Harder at this time of year

Hi everyone,

Just wanted to say I feel for all of you who have lost loved ones recently It hurts to lose them at any time of year but I do feel it becomes harder the nearer it is to Christmas. I lost my mother nearly twelve years ago. She was i  hospital all over Christmas and passed away not long after. Then just over two years ago I lost my father who lived in Canada about this time of year. Though we do our best to enjoy Christmas I have to admit its just not the same anymore. Christmas is a time we consider to be a family time and when someone is missing it just doesnt feel right. 

Our lost loved ones are always in our thoughts but never more so than at this time of year.

Sending kind thoughts your way, Brian

  • This is such a lovely post and I’m sorry for your loss. We have been given a diagnosis for my mum of less than a week now. 

    I feel cheated out of Xmas this year. It’s always been my favourite time of year when my small family get together. I’m getting upset at people shopping with their mums and adverts with family altogether. 

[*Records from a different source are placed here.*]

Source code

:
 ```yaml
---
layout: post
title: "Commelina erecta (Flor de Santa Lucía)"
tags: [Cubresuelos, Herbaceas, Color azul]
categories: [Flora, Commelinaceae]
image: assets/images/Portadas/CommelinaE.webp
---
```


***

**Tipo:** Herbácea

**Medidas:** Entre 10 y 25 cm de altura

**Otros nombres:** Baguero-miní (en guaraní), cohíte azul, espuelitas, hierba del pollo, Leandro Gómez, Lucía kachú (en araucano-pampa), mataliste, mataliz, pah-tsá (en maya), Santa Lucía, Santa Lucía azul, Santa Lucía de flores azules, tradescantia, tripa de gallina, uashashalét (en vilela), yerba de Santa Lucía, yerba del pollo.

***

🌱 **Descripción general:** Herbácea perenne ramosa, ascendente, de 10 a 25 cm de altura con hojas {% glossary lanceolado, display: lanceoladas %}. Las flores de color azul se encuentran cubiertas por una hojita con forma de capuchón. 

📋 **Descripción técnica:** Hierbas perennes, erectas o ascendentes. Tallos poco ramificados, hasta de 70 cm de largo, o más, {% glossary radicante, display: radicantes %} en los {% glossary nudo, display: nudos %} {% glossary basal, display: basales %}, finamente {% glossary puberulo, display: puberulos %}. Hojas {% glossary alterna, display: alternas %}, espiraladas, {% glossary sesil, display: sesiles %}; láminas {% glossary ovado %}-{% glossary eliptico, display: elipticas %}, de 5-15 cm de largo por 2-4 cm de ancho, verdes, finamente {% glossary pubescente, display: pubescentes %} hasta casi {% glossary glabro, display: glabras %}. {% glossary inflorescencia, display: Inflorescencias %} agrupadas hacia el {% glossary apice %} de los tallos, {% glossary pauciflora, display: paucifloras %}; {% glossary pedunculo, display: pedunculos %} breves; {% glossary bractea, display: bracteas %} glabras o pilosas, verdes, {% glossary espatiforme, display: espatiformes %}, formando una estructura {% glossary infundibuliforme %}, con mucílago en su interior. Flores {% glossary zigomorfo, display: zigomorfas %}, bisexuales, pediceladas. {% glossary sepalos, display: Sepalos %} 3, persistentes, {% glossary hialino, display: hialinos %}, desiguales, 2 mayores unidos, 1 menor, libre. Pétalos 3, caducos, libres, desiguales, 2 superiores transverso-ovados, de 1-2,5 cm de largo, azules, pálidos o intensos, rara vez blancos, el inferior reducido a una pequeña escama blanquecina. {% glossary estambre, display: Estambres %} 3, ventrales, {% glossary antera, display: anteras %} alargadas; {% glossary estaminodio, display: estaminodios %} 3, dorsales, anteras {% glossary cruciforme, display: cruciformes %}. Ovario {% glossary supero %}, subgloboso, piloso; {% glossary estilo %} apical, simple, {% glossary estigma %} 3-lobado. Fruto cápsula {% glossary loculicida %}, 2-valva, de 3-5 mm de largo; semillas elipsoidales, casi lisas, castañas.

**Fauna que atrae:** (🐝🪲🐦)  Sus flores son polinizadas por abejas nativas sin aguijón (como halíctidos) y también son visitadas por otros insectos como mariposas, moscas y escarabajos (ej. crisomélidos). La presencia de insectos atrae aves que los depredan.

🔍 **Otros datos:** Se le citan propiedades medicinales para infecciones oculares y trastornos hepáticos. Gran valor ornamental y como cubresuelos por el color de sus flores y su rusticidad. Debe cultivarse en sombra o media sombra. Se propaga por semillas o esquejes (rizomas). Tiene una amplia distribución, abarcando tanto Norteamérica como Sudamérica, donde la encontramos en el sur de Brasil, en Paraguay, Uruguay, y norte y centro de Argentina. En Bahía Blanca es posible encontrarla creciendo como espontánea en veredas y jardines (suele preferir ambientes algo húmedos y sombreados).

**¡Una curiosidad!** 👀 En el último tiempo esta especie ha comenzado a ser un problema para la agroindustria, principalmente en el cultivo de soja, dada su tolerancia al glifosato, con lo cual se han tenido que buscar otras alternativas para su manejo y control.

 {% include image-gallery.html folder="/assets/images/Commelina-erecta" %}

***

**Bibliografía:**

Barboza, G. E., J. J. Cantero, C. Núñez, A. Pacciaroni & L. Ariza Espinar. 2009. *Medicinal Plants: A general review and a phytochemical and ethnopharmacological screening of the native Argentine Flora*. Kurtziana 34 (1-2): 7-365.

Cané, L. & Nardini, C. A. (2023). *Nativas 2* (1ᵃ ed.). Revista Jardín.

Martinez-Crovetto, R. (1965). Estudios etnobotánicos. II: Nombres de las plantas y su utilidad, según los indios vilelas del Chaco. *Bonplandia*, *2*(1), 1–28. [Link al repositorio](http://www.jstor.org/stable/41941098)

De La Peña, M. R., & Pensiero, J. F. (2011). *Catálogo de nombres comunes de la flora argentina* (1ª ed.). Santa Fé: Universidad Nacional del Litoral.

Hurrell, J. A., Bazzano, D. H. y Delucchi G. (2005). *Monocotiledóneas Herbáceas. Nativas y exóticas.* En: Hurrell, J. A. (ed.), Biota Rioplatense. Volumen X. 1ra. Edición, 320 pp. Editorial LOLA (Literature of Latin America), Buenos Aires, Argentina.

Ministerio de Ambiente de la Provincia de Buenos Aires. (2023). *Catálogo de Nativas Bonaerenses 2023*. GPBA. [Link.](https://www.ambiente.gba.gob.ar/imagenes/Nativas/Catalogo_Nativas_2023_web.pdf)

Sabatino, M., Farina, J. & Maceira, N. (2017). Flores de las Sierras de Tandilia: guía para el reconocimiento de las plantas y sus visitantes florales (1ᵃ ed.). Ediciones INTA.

    Xmas will never be the same now and this thought makes me so sad xxx 

  • Hi there Brian... your so right, it brings back memories as my mum went too, 4 weeks before Xmas.. came across this poem, seems apt to how we feel ... hope you don't mind me sharing it ...

    Every day without you, since you had to go ....                                                                                                         is like summer without sunshine, and winter without snow ....                                                                               I wish I could just talk to you, there's so much I would say ......                                                                              life has changed so very much, since you went away ....

    I miss the bond between us,  and I miss your kind support...                                                                                  your in my mind, and in my heart, and every Christmas thought ....                                                                       I'll always feel you close to me, and though your out of sight .....                                                                          I'll search for you among the stars, that shine on Christmas night   xx

     

  • So true Brian this is my first Christmas with out my wonderful mother and my wonderful gran miss them both so much . My gran passed away 23 june then my mother passed away 2 August it’s been such rollercoaster that only way can describe it . I nearly lost my sister over the weekend I don’t want 2 say 2 much but she took over dose Saturday nite she was intensive care she had 50 50 chance of savouring she was sent on ward Monday then she was send home Tuesday . I really wish my mother was here :( its so hard sometimes trying 2 be the strong all of the time :( 

  • Hi Harrijo,

    Thank you for the reply. I am so sorry to read about your mother. When mine was in hospital I have never felt so helpless in my life. Whe I was young and ill it was alway her who helpedme get better but now she was ill I found there was nothing I could do but be there for her. To watch my mother who had always been so active and independant slowly fade awaywas the hardest thing for me;she was so brave.

    I luckily have many happy memories and when I feel her loss, I dig thesemomories out of the rusy filing cabinet that is my brain as it helps to re-live those good times. 

    Thinking of you as I know the emotions you must be feeling, Brian.

  • Hi Chriss, 

    Thanks for sharing that lovely poem; I dont mind at all. I do think it helps us to talk about how we feel regarding the loss of our loved ones. Take care, sending kind thoughts to all of you, Brian.

  • Hi Gemini,

    I bet this Christmas will be hard for you this year. But there is one thought that pops up every year and that is the thought that I know My mother would not want me to be unhappy she is no longer here and she would expect me to try my best to be happy. But as you say it's so very hard. Take care and sending best wishes your way, Brian.